(Records drawn from a dataset)
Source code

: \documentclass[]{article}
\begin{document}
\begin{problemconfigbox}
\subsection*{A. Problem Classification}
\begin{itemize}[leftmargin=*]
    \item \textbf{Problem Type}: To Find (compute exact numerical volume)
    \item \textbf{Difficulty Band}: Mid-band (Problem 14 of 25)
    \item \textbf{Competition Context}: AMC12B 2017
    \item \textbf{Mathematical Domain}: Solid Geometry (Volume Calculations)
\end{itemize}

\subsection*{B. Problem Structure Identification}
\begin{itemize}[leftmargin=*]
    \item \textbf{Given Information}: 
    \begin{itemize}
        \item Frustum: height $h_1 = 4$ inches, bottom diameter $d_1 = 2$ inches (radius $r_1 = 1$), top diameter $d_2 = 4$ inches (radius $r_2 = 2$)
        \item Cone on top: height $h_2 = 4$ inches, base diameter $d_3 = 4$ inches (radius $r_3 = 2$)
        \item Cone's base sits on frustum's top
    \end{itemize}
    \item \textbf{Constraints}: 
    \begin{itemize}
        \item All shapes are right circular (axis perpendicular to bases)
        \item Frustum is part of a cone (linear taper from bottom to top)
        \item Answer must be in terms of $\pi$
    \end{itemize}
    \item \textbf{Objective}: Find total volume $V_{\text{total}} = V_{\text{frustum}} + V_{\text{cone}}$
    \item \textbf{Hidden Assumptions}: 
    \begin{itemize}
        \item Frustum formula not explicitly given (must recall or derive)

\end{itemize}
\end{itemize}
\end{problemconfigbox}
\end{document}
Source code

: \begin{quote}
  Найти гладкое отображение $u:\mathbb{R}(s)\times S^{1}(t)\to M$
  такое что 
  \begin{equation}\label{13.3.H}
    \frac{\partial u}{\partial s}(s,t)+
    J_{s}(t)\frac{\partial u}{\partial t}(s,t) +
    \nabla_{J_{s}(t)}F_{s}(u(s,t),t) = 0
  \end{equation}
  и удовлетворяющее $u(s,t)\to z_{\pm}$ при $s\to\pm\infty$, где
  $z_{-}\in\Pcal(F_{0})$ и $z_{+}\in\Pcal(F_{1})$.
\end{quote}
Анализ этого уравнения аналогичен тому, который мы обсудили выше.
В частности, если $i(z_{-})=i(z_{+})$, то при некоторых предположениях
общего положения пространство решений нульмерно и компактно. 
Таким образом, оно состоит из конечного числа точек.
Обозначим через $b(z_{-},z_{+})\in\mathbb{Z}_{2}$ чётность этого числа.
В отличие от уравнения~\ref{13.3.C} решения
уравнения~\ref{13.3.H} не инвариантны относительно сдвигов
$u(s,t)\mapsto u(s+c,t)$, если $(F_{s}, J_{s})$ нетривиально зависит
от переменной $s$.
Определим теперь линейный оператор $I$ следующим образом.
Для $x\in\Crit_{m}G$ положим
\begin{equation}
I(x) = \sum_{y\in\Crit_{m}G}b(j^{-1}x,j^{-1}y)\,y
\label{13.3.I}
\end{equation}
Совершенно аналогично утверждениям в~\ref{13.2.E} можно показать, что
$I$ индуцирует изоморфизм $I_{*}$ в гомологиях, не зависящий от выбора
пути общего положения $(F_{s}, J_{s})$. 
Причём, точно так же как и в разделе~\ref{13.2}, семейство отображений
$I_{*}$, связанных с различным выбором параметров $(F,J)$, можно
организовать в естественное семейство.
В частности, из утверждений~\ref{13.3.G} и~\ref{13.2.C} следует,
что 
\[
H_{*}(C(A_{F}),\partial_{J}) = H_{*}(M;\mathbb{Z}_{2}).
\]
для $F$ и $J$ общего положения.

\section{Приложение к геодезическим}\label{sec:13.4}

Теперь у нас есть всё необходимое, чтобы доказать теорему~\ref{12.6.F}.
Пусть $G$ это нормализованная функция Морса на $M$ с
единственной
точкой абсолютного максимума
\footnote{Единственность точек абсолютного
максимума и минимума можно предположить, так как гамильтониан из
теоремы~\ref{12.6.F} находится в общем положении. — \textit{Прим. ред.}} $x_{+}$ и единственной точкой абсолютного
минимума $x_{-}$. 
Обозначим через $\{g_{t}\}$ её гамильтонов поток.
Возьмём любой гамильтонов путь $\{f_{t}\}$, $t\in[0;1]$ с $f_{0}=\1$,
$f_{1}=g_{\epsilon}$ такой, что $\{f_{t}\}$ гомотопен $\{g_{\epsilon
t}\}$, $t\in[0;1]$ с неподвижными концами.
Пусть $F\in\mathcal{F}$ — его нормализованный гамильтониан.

- **INSTRUCTIONS FOR THE TASK**
Write out every entry exactly as it appears.

- **RESPONSE**
Source code

: \documentclass[]{article}
\begin{document}
\begin{problemconfigbox}
\subsection*{A. Problem Classification}
\begin{itemize}[leftmargin=*]
    \item \textbf{Problem Type}: To Find (compute exact numerical volume)
    \item \textbf{Difficulty Band}: Mid-band (Problem 14 of 25)
    \item \textbf{Competition Context}: AMC12B 2017
    \item \textbf{Mathematical Domain}: Solid Geometry (Volume Calculations)
\end{itemize}

\subsection*{B. Problem Structure Identification}
\begin{itemize}[leftmargin=*]
    \item \textbf{Given Information}: 
    \begin{itemize}
        \item Frustum: height $h_1 = 4$ inches, bottom diameter $d_1 = 2$ inches (radius $r_1 = 1$), top diameter $d_2 = 4$ inches (radius $r_2 = 2$)
        \item Cone on top: height $h_2 = 4$ inches, base diameter $d_3 = 4$ inches (radius $r_3 = 2$)
        \item Cone's base sits on frustum's top
    \end{itemize}
    \item \textbf{Constraints}: 
    \begin{itemize}
        \item All shapes are right circular (axis perpendicular to bases)
        \item Frustum is part of a cone (linear taper from bottom to top)
        \item Answer must be in terms of $\pi$
    \end{itemize}
    \item \textbf{Objective}: Find total volume $V_{\text{total}} = V_{\text{frustum}} + V_{\text{cone}}$
    \item \textbf{Hidden Assumptions}: 
    \begin{itemize}
        \item Frustum formula not explicitly given (must recall or derive)

\end{itemize}
\end{itemize}
\end{problemconfigbox}
\end{document}
Source code

: \begin{quote}
  Найти гладкое отображение $u:\mathbb{R}(s)\times S^{1}(t)\to M$
  такое что 
  \begin{equation}\label{13.3.H}
    \frac{\partial u}{\partial s}(s,t)+
    J_{s}(t)\frac{\partial u}{\partial t}(s,t) +
    \nabla_{J_{s}(t)}F_{s}(u(s,t),t) = 0
  \end{equation}
  и удовлетворяющее $u(s,t)\to z_{\pm}$ при $s\to\pm\infty$, где
  $z_{-}\in\Pcal(F_{0})$ и $z_{+}\in\Pcal(F_{1})$.
\end{quote}
Анализ этого уравнения аналогичен тому, который мы обсудили выше.
В частности, если $i(z_{-})=i(z_{+})$, то при некоторых предположениях
общего положения пространство решений нульмерно и компактно. 
Таким образом, оно состоит из конечного числа точек.
Обозначим через $b(z_{-},z_{+})\in\mathbb{Z}_{2}$ чётность этого числа.
В отличие от уравнения~\ref{13.3.C} решения
уравнения~\ref{13.3.H} не инвариантны относительно сдвигов
$u(s,t)\mapsto u(s+c,t)$, если $(F_{s}, J_{s})$ нетривиально зависит
от переменной $s$.
Определим теперь линейный оператор $I$ следующим образом.
Для $x\in\Crit_{m}G$ положим
\begin{equation}
I(x) = \sum_{y\in\Crit_{m}G}b(j^{-1}x,j^{-1}y)\,y
\label{13.3.I}
\end{equation}
Совершенно аналогично утверждениям в~\ref{13.2.E} можно показать, что
$I$ индуцирует изоморфизм $I_{*}$ в гомологиях, не зависящий от выбора
пути общего положения $(F_{s}, J_{s})$. 
Причём, точно так же как и в разделе~\ref{13.2}, семейство отображений
$I_{*}$, связанных с различным выбором параметров $(F,J)$, можно
организовать в естественное семейство.
В частности, из утверждений~\ref{13.3.G} и~\ref{13.2.C} следует,
что 
\[
H_{*}(C(A_{F}),\partial_{J}) = H_{*}(M;\mathbb{Z}_{2}).
\]
для $F$ и $J$ общего положения.

\section{Приложение к геодезическим}\label{sec:13.4}

Теперь у нас есть всё необходимое, чтобы доказать теорему~\ref{12.6.F}.
Пусть $G$ это нормализованная функция Морса на $M$ с
единственной
точкой абсолютного максимума
\footnote{Единственность точек абсолютного
максимума и минимума можно предположить, так как гамильтониан из
теоремы~\ref{12.6.F} находится в общем положении. — \textit{Прим. ред.}} $x_{+}$ и единственной точкой абсолютного
минимума $x_{-}$. 
Обозначим через $\{g_{t}\}$ её гамильтонов поток.
Возьмём любой гамильтонов путь $\{f_{t}\}$, $t\in[0;1]$ с $f_{0}=\1$,
$f_{1}=g_{\epsilon}$ такой, что $\{f_{t}\}$ гомотопен $\{g_{\epsilon
t}\}$, $t\in[0;1]$ с неподвижными концами.
Пусть $F\in\mathcal{F}$ — его нормализованный гамильтониан.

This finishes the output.